The use of elite media as agents of propaganda


Some media outlets are better than others when it comes to providing news but we should be alert that because of their reputations they are sometimes co-opted to promote propaganda. Max Blumenthal writes about recently leaked documents that claim that Reuters and the BBC seemed to be willing to work covertly with the British government in advancing its propaganda goals.

The new leaks illustrate in alarming detail how Reuters and the BBC – two of the largest and most distinguished news organizations in the world – attempted to answer the British foreign ministry’s call for help in improving its “ability to respond and to promote our message across Russia,” and to “counter the Russian government’s narrative.” Among the UK FCO’s stated goals, according to the director of the CDMD, was to “weaken the Russian State’s influence on its near neighbours.”

Reuters and the BBC solicited multimillion-dollar contracts to advance the British state’s interventionist aims, promising to cultivate Russian journalists through FCO-funded tours and training sessions, establish influence networks in and around Russia, and promote pro-NATO narratives in Russian-speaking regions.

In several proposals to the British Foreign Office, Reuters boasted of a global influence network of 15,000 journalists and staff, including 400 inside Russia.

The UK FCO projects were carried out covertly, and in partnership with purportedly independent, high-profile online media outfits including Bellingcat, Meduza, and the Pussy Riot-founded Mediazona. Bellingcat’s participation apparently included a UK FCO intervention in North Macedonia’s 2019 elections on behalf of the pro-NATO candidate.

A series of official documents declassified in January 2020 revealed that Reuters was secretly funded by the British government throughout the 1960s and 1970s to assist an anti-Soviet propaganda organization run by the MI6 intelligence agency. The UK government used the BBC as a pass-through to conceal payments to the news group.

The revelation prompted a Reuters spokesman to declare that “the arrangement in 1969 [with the MI6] was not in keeping with our Trust Principles and we would not do this today.”

A lot of these things, like with the abuses of the CIA, FBI, and NSA, only come to light long after the fact and that enables these organizations to claim that they regretted those ‘past’ actions, have reformed themselves, and that they don’t do these things now. And then we have a new cycle of revelations.

Comments

  1. Pierce R. Butler says

    Don’t forget that Max Blumenthal works overtly with the Russian government in advancing its propaganda goals:

    Blumenthal is a regular contributor to Sputnik and RT.

    Actual honest independent journalism has become precariously rare.

  2. Dunc says

    Anybody’s who’s surprised that the British state-owned broadcaster is used as a tool of the British state should urgently contact me about a very attractive real estate deal I can offer them.

    Pierce R. Butler, @1:

    Actual honest independent journalism has become precariously rare.

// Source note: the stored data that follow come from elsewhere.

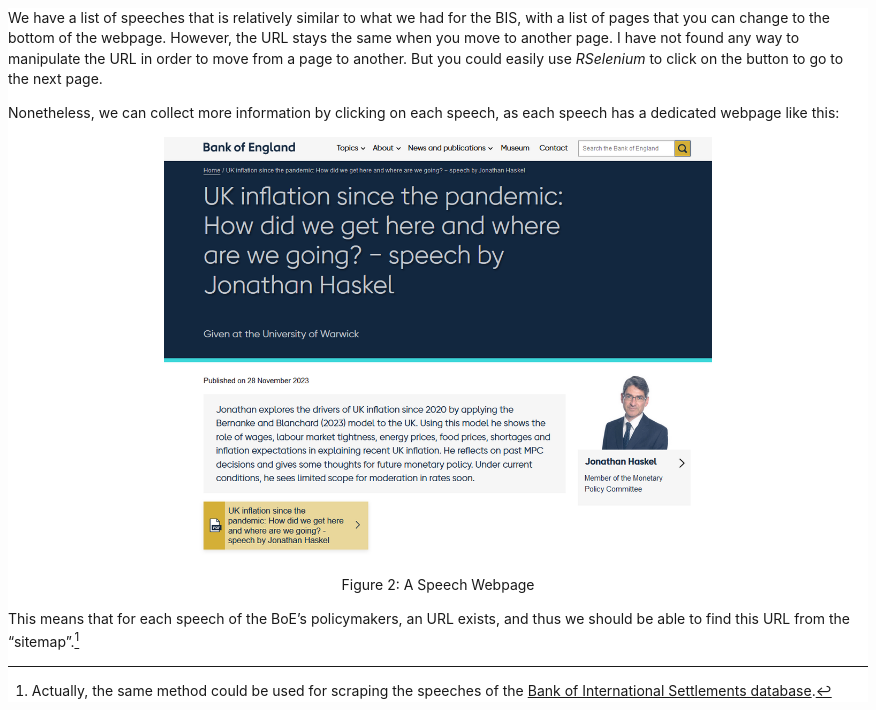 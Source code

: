 </div>

We have a list of speeches that is relatively similar to what we had for the BIS, with a list of pages that you can change to the bottom of the webpage. However, the URL stays the same when you move to another page. I have not found any way to manipulate the URL in order to move from a page to another. But you could easily use *RSelenium* to click on the button to go to the next page.

Nonetheless, we can collect more information by clicking on each speech, as each speech has a dedicated webpage like this:

<div class="figure" style="text-align: center">

<img src="example_speech.png" alt="A Speech Webpage" width="548" />
<p class="caption">
<span id="fig:unnamed-chunk-1"></span>Figure 2: A Speech Webpage
</p>

</div>

This means that for each speech of the BoE’s policymakers, an URL exists, and thus we should be able to find this URL from the “sitemap”.[^2]


[^1]: This method is inspired from a script initially written by [François Claveau](https://www.usherbrooke.ca/recherche/specialistes/details/francois.claveau) and [Jérémie Dion](https://www.epistemopratique.org/chaire/equipe/dion-jeremie/) for a [research project about the Bank of England](https://www.rebuildingmacroeconomics.ac.uk/academia-policy-pipeline).
[^2]: Actually, the same method could be used for scraping the speeches of the [Bank of International Settlements database](https://www.bis.org/cbspeeches/index.htm?m=256). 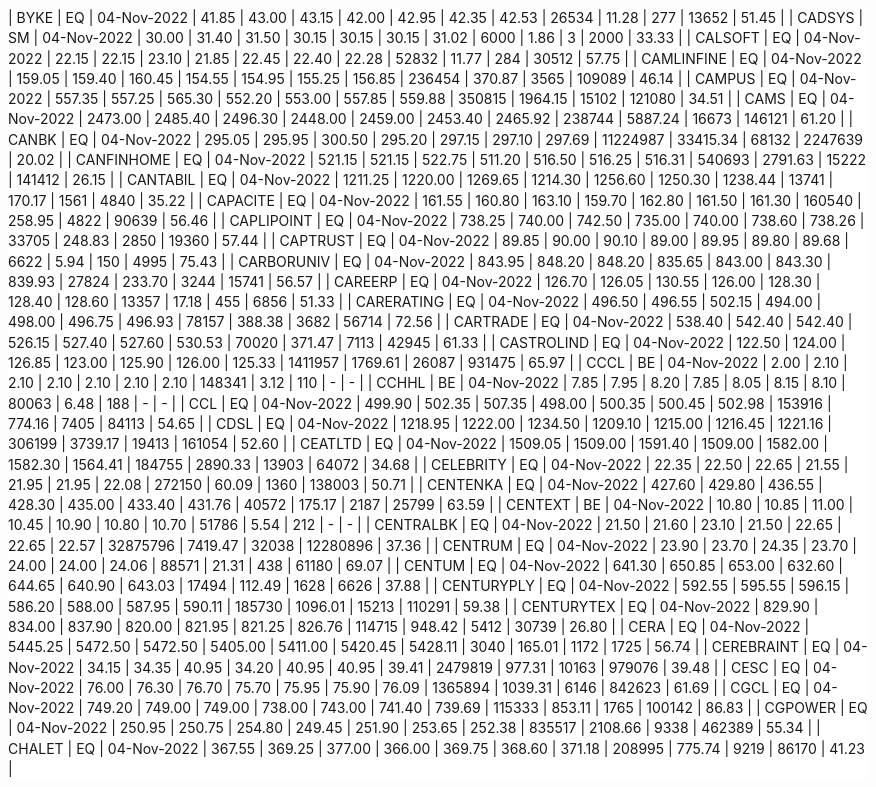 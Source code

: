| BYKE | EQ | 04-Nov-2022 | 41.85 | 43.00 | 43.15 | 42.00 | 42.95 | 42.35 | 42.53 | 26534 | 11.28 | 277 | 13652 | 51.45 |
| CADSYS | SM | 04-Nov-2022 | 30.00 | 31.40 | 31.50 | 30.15 | 30.15 | 30.15 | 31.02 | 6000 | 1.86 | 3 | 2000 | 33.33 |
| CALSOFT | EQ | 04-Nov-2022 | 22.15 | 22.15 | 23.10 | 21.85 | 22.45 | 22.40 | 22.28 | 52832 | 11.77 | 284 | 30512 | 57.75 |
| CAMLINFINE | EQ | 04-Nov-2022 | 159.05 | 159.40 | 160.45 | 154.55 | 154.95 | 155.25 | 156.85 | 236454 | 370.87 | 3565 | 109089 | 46.14 |
| CAMPUS | EQ | 04-Nov-2022 | 557.35 | 557.25 | 565.30 | 552.20 | 553.00 | 557.85 | 559.88 | 350815 | 1964.15 | 15102 | 121080 | 34.51 |
| CAMS | EQ | 04-Nov-2022 | 2473.00 | 2485.40 | 2496.30 | 2448.00 | 2459.00 | 2453.40 | 2465.92 | 238744 | 5887.24 | 16673 | 146121 | 61.20 |
| CANBK | EQ | 04-Nov-2022 | 295.05 | 295.95 | 300.50 | 295.20 | 297.15 | 297.10 | 297.69 | 11224987 | 33415.34 | 68132 | 2247639 | 20.02 |
| CANFINHOME | EQ | 04-Nov-2022 | 521.15 | 521.15 | 522.75 | 511.20 | 516.50 | 516.25 | 516.31 | 540693 | 2791.63 | 15222 | 141412 | 26.15 |
| CANTABIL | EQ | 04-Nov-2022 | 1211.25 | 1220.00 | 1269.65 | 1214.30 | 1256.60 | 1250.30 | 1238.44 | 13741 | 170.17 | 1561 | 4840 | 35.22 |
| CAPACITE | EQ | 04-Nov-2022 | 161.55 | 160.80 | 163.10 | 159.70 | 162.80 | 161.50 | 161.30 | 160540 | 258.95 | 4822 | 90639 | 56.46 |
| CAPLIPOINT | EQ | 04-Nov-2022 | 738.25 | 740.00 | 742.50 | 735.00 | 740.00 | 738.60 | 738.26 | 33705 | 248.83 | 2850 | 19360 | 57.44 |
| CAPTRUST | EQ | 04-Nov-2022 | 89.85 | 90.00 | 90.10 | 89.00 | 89.95 | 89.80 | 89.68 | 6622 | 5.94 | 150 | 4995 | 75.43 |
| CARBORUNIV | EQ | 04-Nov-2022 | 843.95 | 848.20 | 848.20 | 835.65 | 843.00 | 843.30 | 839.93 | 27824 | 233.70 | 3244 | 15741 | 56.57 |
| CAREERP | EQ | 04-Nov-2022 | 126.70 | 126.05 | 130.55 | 126.00 | 128.30 | 128.40 | 128.60 | 13357 | 17.18 | 455 | 6856 | 51.33 |
| CARERATING | EQ | 04-Nov-2022 | 496.50 | 496.55 | 502.15 | 494.00 | 498.00 | 496.75 | 496.93 | 78157 | 388.38 | 3682 | 56714 | 72.56 |
| CARTRADE | EQ | 04-Nov-2022 | 538.40 | 542.40 | 542.40 | 526.15 | 527.40 | 527.60 | 530.53 | 70020 | 371.47 | 7113 | 42945 | 61.33 |
| CASTROLIND | EQ | 04-Nov-2022 | 122.50 | 124.00 | 126.85 | 123.00 | 125.90 | 126.00 | 125.33 | 1411957 | 1769.61 | 26087 | 931475 | 65.97 |
| CCCL | BE | 04-Nov-2022 | 2.00 | 2.10 | 2.10 | 2.10 | 2.10 | 2.10 | 2.10 | 148341 | 3.12 | 110 | - | - |
| CCHHL | BE | 04-Nov-2022 | 7.85 | 7.95 | 8.20 | 7.85 | 8.05 | 8.15 | 8.10 | 80063 | 6.48 | 188 | - | - |
| CCL | EQ | 04-Nov-2022 | 499.90 | 502.35 | 507.35 | 498.00 | 500.35 | 500.45 | 502.98 | 153916 | 774.16 | 7405 | 84113 | 54.65 |
| CDSL | EQ | 04-Nov-2022 | 1218.95 | 1222.00 | 1234.50 | 1209.10 | 1215.00 | 1216.45 | 1221.16 | 306199 | 3739.17 | 19413 | 161054 | 52.60 |
| CEATLTD | EQ | 04-Nov-2022 | 1509.05 | 1509.00 | 1591.40 | 1509.00 | 1582.00 | 1582.30 | 1564.41 | 184755 | 2890.33 | 13903 | 64072 | 34.68 |
| CELEBRITY | EQ | 04-Nov-2022 | 22.35 | 22.50 | 22.65 | 21.55 | 21.95 | 21.95 | 22.08 | 272150 | 60.09 | 1360 | 138003 | 50.71 |
| CENTENKA | EQ | 04-Nov-2022 | 427.60 | 429.80 | 436.55 | 428.30 | 435.00 | 433.40 | 431.76 | 40572 | 175.17 | 2187 | 25799 | 63.59 |
| CENTEXT | BE | 04-Nov-2022 | 10.80 | 10.85 | 11.00 | 10.45 | 10.90 | 10.80 | 10.70 | 51786 | 5.54 | 212 | - | - |
| CENTRALBK | EQ | 04-Nov-2022 | 21.50 | 21.60 | 23.10 | 21.50 | 22.65 | 22.65 | 22.57 | 32875796 | 7419.47 | 32038 | 12280896 | 37.36 |
| CENTRUM | EQ | 04-Nov-2022 | 23.90 | 23.70 | 24.35 | 23.70 | 24.00 | 24.00 | 24.06 | 88571 | 21.31 | 438 | 61180 | 69.07 |
| CENTUM | EQ | 04-Nov-2022 | 641.30 | 650.85 | 653.00 | 632.60 | 644.65 | 640.90 | 643.03 | 17494 | 112.49 | 1628 | 6626 | 37.88 |
| CENTURYPLY | EQ | 04-Nov-2022 | 592.55 | 595.55 | 596.15 | 586.20 | 588.00 | 587.95 | 590.11 | 185730 | 1096.01 | 15213 | 110291 | 59.38 |
| CENTURYTEX | EQ | 04-Nov-2022 | 829.90 | 834.00 | 837.90 | 820.00 | 821.95 | 821.25 | 826.76 | 114715 | 948.42 | 5412 | 30739 | 26.80 |
| CERA | EQ | 04-Nov-2022 | 5445.25 | 5472.50 | 5472.50 | 5405.00 | 5411.00 | 5420.45 | 5428.11 | 3040 | 165.01 | 1172 | 1725 | 56.74 |
| CEREBRAINT | EQ | 04-Nov-2022 | 34.15 | 34.35 | 40.95 | 34.20 | 40.95 | 40.95 | 39.41 | 2479819 | 977.31 | 10163 | 979076 | 39.48 |
| CESC | EQ | 04-Nov-2022 | 76.00 | 76.30 | 76.70 | 75.70 | 75.95 | 75.90 | 76.09 | 1365894 | 1039.31 | 6146 | 842623 | 61.69 |
| CGCL | EQ | 04-Nov-2022 | 749.20 | 749.00 | 749.00 | 738.00 | 743.00 | 741.40 | 739.69 | 115333 | 853.11 | 1765 | 100142 | 86.83 |
| CGPOWER | EQ | 04-Nov-2022 | 250.95 | 250.75 | 254.80 | 249.45 | 251.90 | 253.65 | 252.38 | 835517 | 2108.66 | 9338 | 462389 | 55.34 |
| CHALET | EQ | 04-Nov-2022 | 367.55 | 369.25 | 377.00 | 366.00 | 369.75 | 368.60 | 371.18 | 208995 | 775.74 | 9219 | 86170 | 41.23 |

    I think it would be more accurate to say that it has probably never existed.

  3. Pierce R. Butler says

    Dunc @ # 3: … it has probably never existed.

    Oh, it has here and there: consider Ida Wells Barnett, Lincoln Steffens, I.F. Stone, Edward R. Murrow, George Polk…

  4. sonofrojblake says

    @Dunc, 3:

    the British state-owned broadcaster

    Nope, not got one of those. The government doesn’t own it, doesn’t finance it, doesn’t have direct editorial control over it. Not denying the existence of likely shady backroom dealings, but it’s absolutely not a direct mouthpiece of the state as implied by the monicker “state-owned”.

  5. Dunc says

    sonofrojblake, @4: You’re confusing the state and the government. The BBC is not directly controlled by the government, true, but as a statutory corporation operating under a Royal Charter, it is very definitely part of the state. (I’m not going to argue about whether the relationship should properly be described as ownership.)

    I very much doubt that there are any “shady backroom dealings” -- we’ve always been very careful to ensure that the organisation is run by what you might call “the right sort of people” (for certain values of “right”), so there’s absolutely no need for anything so crass or inelegant. I am also quite certain that everybody involved genuinely believes themselves to be the very model of independence and impartiality -- that’s what makes them such good propagandists.